### Records for the exercise
§
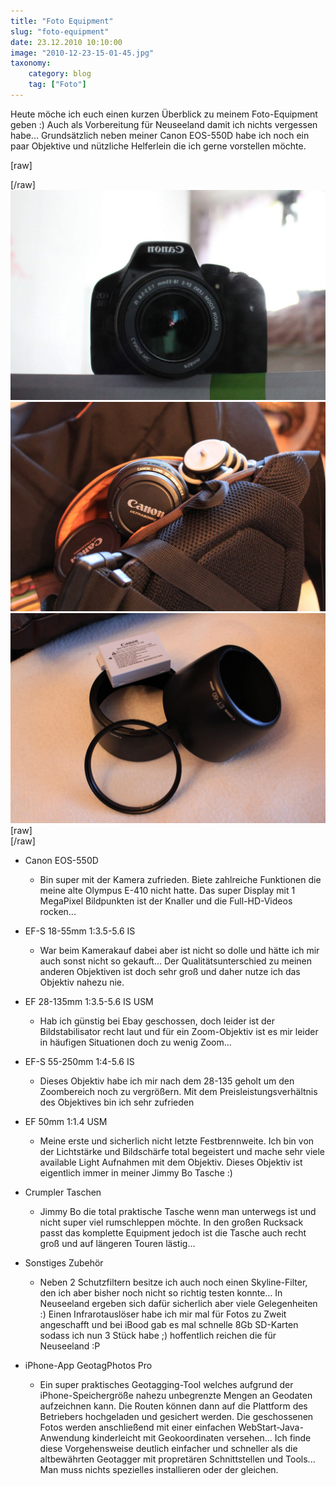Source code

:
 ```yaml
---
title: "Foto Equipment"
slug: "foto-equipment"
date: 23.12.2010 10:10:00
image: "2010-12-23-15-01-45.jpg"
taxonomy:
    category: blog
    tag: ["Foto"]
---
```


Heute möche ich euch einen kurzen Überblick zu meinem Foto-Equipment geben :) Auch als Vorbereitung für Neuseeland damit ich nichts vergessen habe... Grundsätzlich neben meiner Canon EOS-550D habe ich noch ein paar Objektive und nützliche Helferlein die ich gerne vorstellen möchte.

[raw]<div class="photoset-grid" data-layout="12">[/raw]
![](2010-12-23-15-11-42.jpg)
![](2010-12-23-15-05-13.jpg)
![](2010-12-23-15-07-10.jpg)
[raw]</div>[/raw]

* Canon EOS-550D
  * Bin super mit der Kamera zufrieden. Biete zahlreiche Funktionen die meine alte Olympus E-410 nicht hatte. Das super Display mit 1 MegaPixel Bildpunkten ist der Knaller und die Full-HD-Videos rocken...
  
* EF-S 18-55mm 1:3.5-5.6 IS
  * War beim Kamerakauf dabei aber ist nicht so dolle und hätte ich mir auch sonst nicht so gekauft... Der Qualitätsunterschied zu meinen anderen Objektiven ist doch sehr groß und daher nutze ich das Objektiv nahezu nie.
  
* EF 28-135mm 1:3.5-5.6 IS USM
  * Hab ich günstig bei Ebay geschossen, doch leider ist der Bildstabilisator recht laut und für ein Zoom-Objektiv ist es mir leider in häufigen Situationen doch zu wenig Zoom...
  
* EF-S 55-250mm 1:4-5.6 IS
  * Dieses Objektiv habe ich mir nach dem 28-135 geholt um den Zoombereich noch zu vergrößern. Mit dem Preisleistungsverhältnis des Objektives bin ich sehr zufrieden
  
* EF 50mm 1:1.4 USM
  * Meine erste und sicherlich nicht letzte Festbrennweite. Ich bin von der Lichtstärke und Bildschärfe total begeistert und mache sehr viele available Light Aufnahmen mit dem Objektiv. Dieses Objektiv ist eigentlich immer in meiner Jimmy Bo Tasche :)

* Crumpler Taschen
  * Jimmy Bo die total praktische Tasche wenn man unterwegs ist und nicht super viel rumschleppen möchte. In den großen Rucksack passt das komplette Equipment jedoch ist die Tasche auch recht groß und auf längeren Touren lästig...
* Sonstiges Zubehör
  * Neben 2 Schutzfiltern besitze ich auch noch einen Skyline-Filter, den ich aber bisher noch nicht so richtig testen konnte... In Neuseeland ergeben sich dafür sicherlich aber viele Gelegenheiten :) Einen Infrarotauslöser habe ich mir mal für Fotos zu Zweit angeschafft und bei iBood gab es mal schnelle 8Gb SD-Karten sodass ich nun 3 Stück habe ;) hoffentlich reichen die für Neuseeland :P

* iPhone-App GeotagPhotos Pro
  * Ein super praktisches Geotagging-Tool welches aufgrund der iPhone-Speichergröße nahezu unbegrenzte Mengen an Geodaten aufzeichnen kann. Die Routen können dann auf die Plattform des Betriebers hochgeladen und gesichert werden. Die geschossenen Fotos werden anschließend mit einer einfachen WebStart-Java-Anwendung kinderleicht mit Geokoordinaten versehen... Ich finde diese Vorgehensweise deutlich einfacher und schneller als die altbewährten Geotagger mit propretären Schnittstellen und Tools... Man muss nichts spezielles installieren oder der gleichen.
§
### Work item
Only the pictures are to be left out; copy all the remaining material above exactly.

### Completed exercise
Source code

:
 ```yaml
---
title: "Foto Equipment"
slug: "foto-equipment"
date: 23.12.2010 10:10:00
image: "2010-12-23-15-01-45.jpg"
taxonomy:
    category: blog
    tag: ["Foto"]
---
```


Heute möche ich euch einen kurzen Überblick zu meinem Foto-Equipment geben :) Auch als Vorbereitung für Neuseeland damit ich nichts vergessen habe... Grundsätzlich neben meiner Canon EOS-550D habe ich noch ein paar Objektive und nützliche Helferlein die ich gerne vorstellen möchte.

[raw]<div class="photoset-grid" data-layout="12">[/raw]
![](2010-12-23-15-11-42.jpg)
![](2010-12-23-15-05-13.jpg)
![](2010-12-23-15-07-10.jpg)
[raw]</div>[/raw]

* Canon EOS-550D
  * Bin super mit der Kamera zufrieden. Biete zahlreiche Funktionen die meine alte Olympus E-410 nicht hatte. Das super Display mit 1 MegaPixel Bildpunkten ist der Knaller und die Full-HD-Videos rocken...
  
* EF-S 18-55mm 1:3.5-5.6 IS
  * War beim Kamerakauf dabei aber ist nicht so dolle und hätte ich mir auch sonst nicht so gekauft... Der Qualitätsunterschied zu meinen anderen Objektiven ist doch sehr groß und daher nutze ich das Objektiv nahezu nie.
  
* EF 28-135mm 1:3.5-5.6 IS USM
  * Hab ich günstig bei Ebay geschossen, doch leider ist der Bildstabilisator recht laut und für ein Zoom-Objektiv ist es mir leider in häufigen Situationen doch zu wenig Zoom...
  
* EF-S 55-250mm 1:4-5.6 IS
  * Dieses Objektiv habe ich mir nach dem 28-135 geholt um den Zoombereich noch zu vergrößern. Mit dem Preisleistungsverhältnis des Objektives bin ich sehr zufrieden
  
* EF 50mm 1:1.4 USM
  * Meine erste und sicherlich nicht letzte Festbrennweite. Ich bin von der Lichtstärke und Bildschärfe total begeistert und mache sehr viele available Light Aufnahmen mit dem Objektiv. Dieses Objektiv ist eigentlich immer in meiner Jimmy Bo Tasche :)

* Crumpler Taschen
  * Jimmy Bo die total praktische Tasche wenn man unterwegs ist und nicht super viel rumschleppen möchte. In den großen Rucksack passt das komplette Equipment jedoch ist die Tasche auch recht groß und auf längeren Touren lästig...
* Sonstiges Zubehör
  * Neben 2 Schutzfiltern besitze ich auch noch einen Skyline-Filter, den ich aber bisher noch nicht so richtig testen konnte... In Neuseeland ergeben sich dafür sicherlich aber viele Gelegenheiten :) Einen Infrarotauslöser habe ich mir mal für Fotos zu Zweit angeschafft und bei iBood gab es mal schnelle 8Gb SD-Karten sodass ich nun 3 Stück habe ;) hoffentlich reichen die für Neuseeland :P

* iPhone-App GeotagPhotos Pro
  * Ein super praktisches Geotagging-Tool welches aufgrund der iPhone-Speichergröße nahezu unbegrenzte Mengen an Geodaten aufzeichnen kann. Die Routen können dann auf die Plattform des Betriebers hochgeladen und gesichert werden. Die geschossenen Fotos werden anschließend mit einer einfachen WebStart-Java-Anwendung kinderleicht mit Geokoordinaten versehen... Ich finde diese Vorgehensweise deutlich einfacher und schneller als die altbewährten Geotagger mit propretären Schnittstellen und Tools... Man muss nichts spezielles installieren oder der gleichen.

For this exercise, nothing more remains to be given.